╭─ Study material
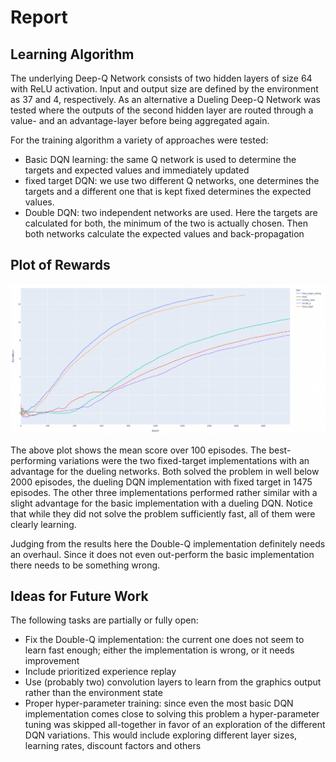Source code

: # Report
## Learning Algorithm
	
The underlying Deep-Q Network consists of two hidden layers of size 64 with ReLU activation.
Input and output size are defined by the environment as 37 and 4, respectively.
As an alternative a Dueling Deep-Q Network was tested where the outputs of the second hidden
layer are routed through a value- and an advantage-layer before being aggregated again. 

For the training algorithm a variety of approaches were tested:
* Basic DQN learning: the same Q network is used to determine the targets and expected values 
    and immediately updated 
* fixed target DQN: we use two different Q networks, one determines the targets and a different 
    one that is kept fixed determines the expected values. 
* Double DQN: two independent networks are used. Here the targets are calculated for both, 
    the minimum of the two is actually chosen. Then both networks calculate the expected
    values and back-propagation

## Plot of Rewards
	
![alt text](figures/scores.png "Scores")

The above plot shows the mean score over 100 episodes. The best-performing variations were the 
two fixed-target implementations with an advantage for the dueling networks. Both solved the 
problem in well below 2000 episodes, the dueling DQN implementation with fixed target in 1475 episodes.
The other three implementations performed rather similar with
a slight advantage for the basic implementation with a dueling DQN. Notice that while they did
not solve the problem sufficiently fast, all of them were clearly learning. 

Judging from the results here the Double-Q implementation definitely needs an overhaul. 
Since it does not even out-perform the basic implementation there needs to be something wrong. 

## Ideas for Future Work
The following tasks are partially or fully open:
* Fix the Double-Q implementation: the current one does not seem to learn fast enough;
  either the implementation is wrong, or it needs improvement
* Include prioritized experience replay
* Use (probably two) convolution layers to learn from the graphics output rather than the 
    environment state
* Proper hyper-parameter training: since even the most basic DQN implementation comes close 
    to solving this problem a hyper-parameter tuning was skipped all-together in favor 
    of an exploration of the different DQN variations. This would include exploring different
  layer sizes, learning rates, discount factors and others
╰─
Wherever the word "rather" appears in the entries above, copy that whole line.

The other three implementations performed rather similar with
* Use (probably two) convolution layers to learn from the graphics output rather than the 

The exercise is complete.